Pero más revelador es el contexto del bestial asesinato. Ya llevaba meses una feroz guerra de medios y de represión policíaca en contra del Movimiento Antorchista en el estado de Querétaro, como respuesta del gobierno a las demandas de vivienda, becas y servicios urbanos de un grupo de colonos y estudiantes pobres, encabezados por la profesora Cristina Rosas Illescas. Esa campaña represiva, que incluyó de todo (prensa escrita, radio, televisión, desalojos, detenciones arbitrarias hasta por setenta y dos horas, golpizas, destrucción de todo tipo de materiales y enseres de los inconformes, etc.) había culminado con el encarcelamiento arbitrario de la maestra Rosas Illescas. A raíz de esto último, se acentuó el tinte siniestro de la guerra mediática: se multiplicaron, en la página Web de Antorcha, las amenazas de muerte para los dirigentes de la organización, proferidas en un lenguaje soez y sanguinario, salpicado con alusiones religiosas que acusaban a los destinatarios de “enemigos de Dios”. Al mismo tiempo, la estrategia gubernamental adquirió un patrón definido: a cada movimiento defensivo del antorchismo, respondía con una nueva acción represiva más brutal que la anterior, hasta llegar al desalojo violento de los jóvenes estudiantes de la casa que habilitaban. Junto con ello, comenzaron a llegar mensajes personalizados (dando pelos y señales del destinatario) a los pequeños hijos de los principales dirigentes antorchistas, en los cuales se les anunciaba su próxima (inmediata) y segura muerte, de la que no podrían escapar hicieran lo que hicieran.
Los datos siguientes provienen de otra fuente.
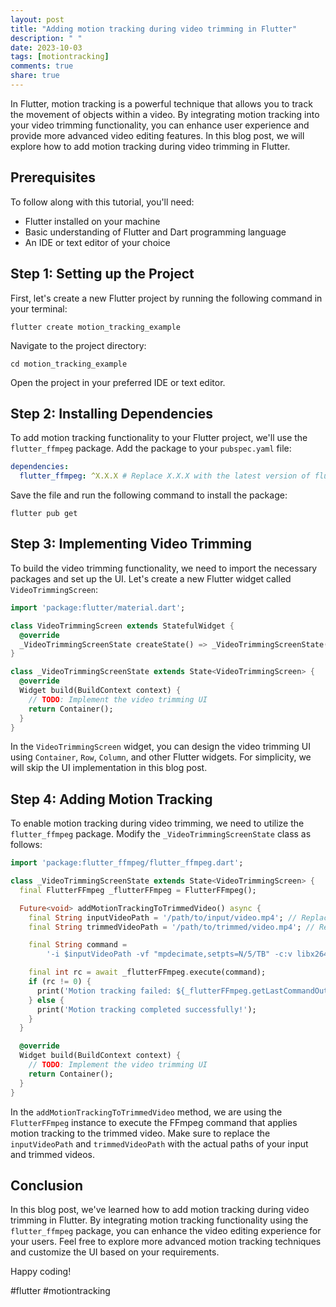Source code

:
 ```yaml
---
layout: post
title: "Adding motion tracking during video trimming in Flutter"
description: " "
date: 2023-10-03
tags: [motiontracking]
comments: true
share: true
---
```


In Flutter, motion tracking is a powerful technique that allows you to track the movement of objects within a video. By integrating motion tracking into your video trimming functionality, you can enhance user experience and provide more advanced video editing features. In this blog post, we will explore how to add motion tracking during video trimming in Flutter.

## Prerequisites

To follow along with this tutorial, you'll need:

- Flutter installed on your machine
- Basic understanding of Flutter and Dart programming language
- An IDE or text editor of your choice

## Step 1: Setting up the Project

First, let's create a new Flutter project by running the following command in your terminal:

```
flutter create motion_tracking_example
```

Navigate to the project directory:

```
cd motion_tracking_example
```

Open the project in your preferred IDE or text editor.

## Step 2: Installing Dependencies

To add motion tracking functionality to your Flutter project, we'll use the `flutter_ffmpeg` package. Add the package to your `pubspec.yaml` file:

```yaml
dependencies:
  flutter_ffmpeg: ^X.X.X # Replace X.X.X with the latest version of flutter_ffmpeg
```

Save the file and run the following command to install the package:

```
flutter pub get
```

## Step 3: Implementing Video Trimming

To build the video trimming functionality, we need to import the necessary packages and set up the UI. Let's create a new Flutter widget called `VideoTrimmingScreen`:

```dart
import 'package:flutter/material.dart';

class VideoTrimmingScreen extends StatefulWidget {
  @override
  _VideoTrimmingScreenState createState() => _VideoTrimmingScreenState();
}

class _VideoTrimmingScreenState extends State<VideoTrimmingScreen> {
  @override
  Widget build(BuildContext context) {
    // TODO: Implement the video trimming UI
    return Container();
  }
}
```

In the `VideoTrimmingScreen` widget, you can design the video trimming UI using `Container`, `Row`, `Column`, and other Flutter widgets. For simplicity, we will skip the UI implementation in this blog post.

## Step 4: Adding Motion Tracking

To enable motion tracking during video trimming, we need to utilize the `flutter_ffmpeg` package. Modify the `_VideoTrimmingScreenState` class as follows:

```dart
import 'package:flutter_ffmpeg/flutter_ffmpeg.dart';

class _VideoTrimmingScreenState extends State<VideoTrimmingScreen> {
  final FlutterFFmpeg _flutterFFmpeg = FlutterFFmpeg();

  Future<void> addMotionTrackingToTrimmedVideo() async {
    final String inputVideoPath = '/path/to/input/video.mp4'; // Replace with your input video path
    final String trimmedVideoPath = '/path/to/trimmed/video.mp4'; // Replace with your trimmed video path

    final String command =
        '-i $inputVideoPath -vf "mpdecimate,setpts=N/5/TB" -c:v libx264 -crf 18 -preset slow -c:a copy $trimmedVideoPath';

    final int rc = await _flutterFFmpeg.execute(command);
    if (rc != 0) {
      print('Motion tracking failed: ${_flutterFFmpeg.getLastCommandOutput()}');
    } else {
      print('Motion tracking completed successfully!');
    }
  }

  @override
  Widget build(BuildContext context) {
    // TODO: Implement the video trimming UI
    return Container();
  }
}
```

In the `addMotionTrackingToTrimmedVideo` method, we are using the `FlutterFFmpeg` instance to execute the FFmpeg command that applies motion tracking to the trimmed video. Make sure to replace the `inputVideoPath` and `trimmedVideoPath` with the actual paths of your input and trimmed videos.

## Conclusion

In this blog post, we've learned how to add motion tracking during video trimming in Flutter. By integrating motion tracking functionality using the `flutter_ffmpeg` package, you can enhance the video editing experience for your users. Feel free to explore more advanced motion tracking techniques and customize the UI based on your requirements.

Happy coding!

\#flutter #motiontracking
Como elemental medida de legítima defensa, el antorchismo nacional celebró una gigantesca concentración en el zócalo de la capital del país, que reunió a cerca de cien mil participantes y que concluyó con la exigencia al gobierno Fox de poner freno a tanta sevicia y violación al Estado de derecho. Pues bien, fue a poco más de una semana de esta magna concentración, que asesinaron a Jorge Obispo. No es, pues, ninguna suposición gratuita afirmar que se trató de una ejecución, de un crimen de estado concebido como el siguiente eslabón de la escalada represiva que ya venía dándose con anterioridad. Con lo aquí dicho, sólo a un tonto de capirote o a un cómplice de los asesinos se le puede ocurrir que se trató de un intento frustrado de robo. Los antorchistas rechazamos de plano esta hipótesis y exigimos a las autoridades judiciales del Estado de México, y en particular al señor gobernador Enrique Peña Nieto, plena justicia para Jorge Obispo. La lucha en esta vertiente apenas comienza.